Records drawn from a dataset:
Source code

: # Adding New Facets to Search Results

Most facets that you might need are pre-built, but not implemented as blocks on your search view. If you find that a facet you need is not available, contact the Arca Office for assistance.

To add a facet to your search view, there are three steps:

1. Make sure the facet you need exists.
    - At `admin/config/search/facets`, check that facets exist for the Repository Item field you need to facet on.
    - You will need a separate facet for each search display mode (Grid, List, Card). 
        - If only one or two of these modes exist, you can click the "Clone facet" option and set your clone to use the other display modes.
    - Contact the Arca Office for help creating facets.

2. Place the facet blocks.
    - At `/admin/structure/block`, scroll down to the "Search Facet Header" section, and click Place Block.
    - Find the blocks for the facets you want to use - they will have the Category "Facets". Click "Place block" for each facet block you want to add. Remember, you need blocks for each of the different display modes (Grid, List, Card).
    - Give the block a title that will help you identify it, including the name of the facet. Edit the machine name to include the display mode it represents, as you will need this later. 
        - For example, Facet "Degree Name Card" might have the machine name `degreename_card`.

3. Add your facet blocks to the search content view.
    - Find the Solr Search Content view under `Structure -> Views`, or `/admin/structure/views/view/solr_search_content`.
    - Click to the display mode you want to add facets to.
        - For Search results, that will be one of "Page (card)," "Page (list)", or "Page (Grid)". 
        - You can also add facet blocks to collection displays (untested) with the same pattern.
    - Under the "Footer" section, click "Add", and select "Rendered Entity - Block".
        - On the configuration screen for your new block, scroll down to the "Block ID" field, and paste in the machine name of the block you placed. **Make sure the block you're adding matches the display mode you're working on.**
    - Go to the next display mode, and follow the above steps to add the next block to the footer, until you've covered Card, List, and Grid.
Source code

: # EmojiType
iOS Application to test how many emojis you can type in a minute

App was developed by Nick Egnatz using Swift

→ **What is expected**: Print each line of the data exactly. Keep all of it.

→ **Expected answer**:
Source code

: # Adding New Facets to Search Results

Most facets that you might need are pre-built, but not implemented as blocks on your search view. If you find that a facet you need is not available, contact the Arca Office for assistance.

To add a facet to your search view, there are three steps:

1. Make sure the facet you need exists.
    - At `admin/config/search/facets`, check that facets exist for the Repository Item field you need to facet on.
    - You will need a separate facet for each search display mode (Grid, List, Card). 
        - If only one or two of these modes exist, you can click the "Clone facet" option and set your clone to use the other display modes.
    - Contact the Arca Office for help creating facets.

2. Place the facet blocks.
    - At `/admin/structure/block`, scroll down to the "Search Facet Header" section, and click Place Block.
    - Find the blocks for the facets you want to use - they will have the Category "Facets". Click "Place block" for each facet block you want to add. Remember, you need blocks for each of the different display modes (Grid, List, Card).
    - Give the block a title that will help you identify it, including the name of the facet. Edit the machine name to include the display mode it represents, as you will need this later. 
        - For example, Facet "Degree Name Card" might have the machine name `degreename_card`.

3. Add your facet blocks to the search content view.
    - Find the Solr Search Content view under `Structure -> Views`, or `/admin/structure/views/view/solr_search_content`.
    - Click to the display mode you want to add facets to.
        - For Search results, that will be one of "Page (card)," "Page (list)", or "Page (Grid)". 
        - You can also add facet blocks to collection displays (untested) with the same pattern.
    - Under the "Footer" section, click "Add", and select "Rendered Entity - Block".
        - On the configuration screen for your new block, scroll down to the "Block ID" field, and paste in the machine name of the block you placed. **Make sure the block you're adding matches the display mode you're working on.**
    - Go to the next display mode, and follow the above steps to add the next block to the footer, until you've covered Card, List, and Grid.
Source code

: # EmojiType
iOS Application to test how many emojis you can type in a minute

App was developed by Nick Egnatz using Swift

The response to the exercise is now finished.